‘I can’t ignore the progression of my disease,’ says woman challenging assisted-dying law
A B.C. woman with spinal muscular atrophy is joining the British Columbia Civil Liberties Association to challenge the federal government’s new assisted-dying legislation.
Julia Lamb, 25, of Chilliwack, B.C., launched the constitutional challenge with the BCCLA in Vancouver on Monday morning.
Lamb said she has been using a wheelchair since she was six, and in spite of her disease, she had a full childhood and continues live a full life working part-time as a marketing assistant.
“As I look back at all I have accomplished … I feel a strong sense to forge ahead, but I can’t ignore the progression of my disease,” she said.
“My ligaments and tendons have contracted over time, which limits my mobility and causes me pain,” she said.
“I am terrified that I could be trapped in a state of physical and mental suffering that could last for months, years or even decades. Having to think about this future causes me immense physical distress.”
Lamb said she needs personal care for basic tasks such as bathing and even turning over in bed.
“If my suffering becomes intolerable, I would like to be able to make a final choice about how much suffering to endure,” Lamb said.
More voices sought by BCCLA
The lawsuit, which was filed on Monday morning in B.C. Supreme Court, challenges the new assisted-dying law, which only allows medically assisted dying for Canadians with terminal illness.
It does not permit assistance in dying for those who are suffering with no immediate end in sight, said Grace Pastine, litigation director for the BCCLA.
“This legislation is clearly unconstitutional. It deliberately excludes a class of Canadians — those who are suffering with no immediate end in sight. How can we turn away and ignore their pleas?”
“Grievously and irremediably ill Canadians who are suffering unbearably should have the right to choose a dignified and compassionate death.
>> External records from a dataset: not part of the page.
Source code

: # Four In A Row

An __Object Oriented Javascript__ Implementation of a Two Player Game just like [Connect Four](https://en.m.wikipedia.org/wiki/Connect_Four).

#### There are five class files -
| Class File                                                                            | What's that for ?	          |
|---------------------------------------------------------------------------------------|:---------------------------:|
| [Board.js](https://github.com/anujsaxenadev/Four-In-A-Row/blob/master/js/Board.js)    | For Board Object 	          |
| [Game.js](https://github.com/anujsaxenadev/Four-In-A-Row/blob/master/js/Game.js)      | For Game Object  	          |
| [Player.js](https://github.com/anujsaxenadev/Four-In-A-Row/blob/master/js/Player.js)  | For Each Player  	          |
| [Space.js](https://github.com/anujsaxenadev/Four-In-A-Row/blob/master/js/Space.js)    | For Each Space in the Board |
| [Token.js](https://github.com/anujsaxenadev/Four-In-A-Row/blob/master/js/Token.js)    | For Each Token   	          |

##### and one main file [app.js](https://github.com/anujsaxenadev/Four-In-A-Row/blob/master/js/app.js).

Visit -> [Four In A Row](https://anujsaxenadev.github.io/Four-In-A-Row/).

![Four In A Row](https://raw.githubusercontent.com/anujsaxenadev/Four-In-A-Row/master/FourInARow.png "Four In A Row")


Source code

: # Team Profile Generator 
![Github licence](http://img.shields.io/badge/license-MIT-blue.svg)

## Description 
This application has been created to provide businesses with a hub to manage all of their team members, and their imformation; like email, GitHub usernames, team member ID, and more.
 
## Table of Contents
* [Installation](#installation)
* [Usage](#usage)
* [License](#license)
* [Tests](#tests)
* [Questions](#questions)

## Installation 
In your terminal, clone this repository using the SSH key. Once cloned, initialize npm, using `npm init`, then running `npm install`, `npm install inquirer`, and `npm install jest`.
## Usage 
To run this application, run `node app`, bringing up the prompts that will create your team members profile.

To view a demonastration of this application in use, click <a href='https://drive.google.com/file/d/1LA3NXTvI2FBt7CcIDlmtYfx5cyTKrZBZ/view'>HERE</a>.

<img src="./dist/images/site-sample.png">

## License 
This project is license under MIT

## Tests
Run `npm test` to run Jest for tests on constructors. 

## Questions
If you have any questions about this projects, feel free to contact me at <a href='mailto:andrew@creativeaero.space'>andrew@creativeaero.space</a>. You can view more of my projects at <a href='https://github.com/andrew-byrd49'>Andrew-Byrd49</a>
This right was confirmed by the Supreme Court of Canada last year.”
Pastine also issued a plea for Canadians in similar circumstances to contact the BCCLA to add their voices to the case.
The case will be led by the same legal team that guided the previous court challenge. That includes Joseph Arvay and Alison Latimer, both of Farris, Vaughn, Wills & Murphy LLP, and Sheila Tucker of Shapray Cramer Fitterman Lamer LLP.
BCCLA executive director Josh Paterson said the group has launched a crowd-funding effort on the gofundme.com website in order to help pay for what he expects to be a costly legal battle.
“The last time we had to fight this battle we spent over $200,000 going up to the Supreme Court. That was in addition to the hard work of lawyers like Alison Latimer who generously donated their time,” said Patterson.
The case will not include a direct legal challenge of the government’s decision not to include advance directives in the new legislation, said Paterson.
A spokeswoman for Justice Minister Jody Wilson-Raybould issued a short response to the court challenge.
“We are aware of this potential challenge and will respond in the courts as appropriate,” said the statement issued by the director of parliamentary affairs, Joanne Ghiz.
“In Carter v. Canada, the Supreme Court of Canada made a legal determination and, as parliamentarians, we responded. The medical assistance in dying legislation is a principled, cautious and deliberate response, and I am confident that it is constitutional.”
The Liberal government’s controversial assisted dying legislation was approved on June 17, after passing a vote in the Senate earlier that day.
It was spurred by a 2015 Supreme Court of Canada ruling that struck down the ban on physician-assisted dying on the grounds that it violated Canadians’ charter rights.
But the legislation was criticized in part because it was limited to those facing a “reasonably foreseeable” death.
Critics say that excludes people with a non-terminal illness, including Kay Carter, who launched the original court challenge with the BCCLA before her death.
“The new legislation will have the perverse effect of forcing seriously ill Canadians to resort to violent methods or the ‘back alley,'” said Pastine.
“People will find ways to end lives that have become unbearable, even if that means choosing a violent, risky death. No one should be forced to make that cruel choice.”
The government said it was operating under a compressed timeframe to meet a June 6 deadline imposed by the Supreme Court and promised there will be further study and possible amendments.
Spinal muscular atrophy is a progressive neurodegenerative disease characterized by loss of motor neurons and muscle wasting, often leading to early death.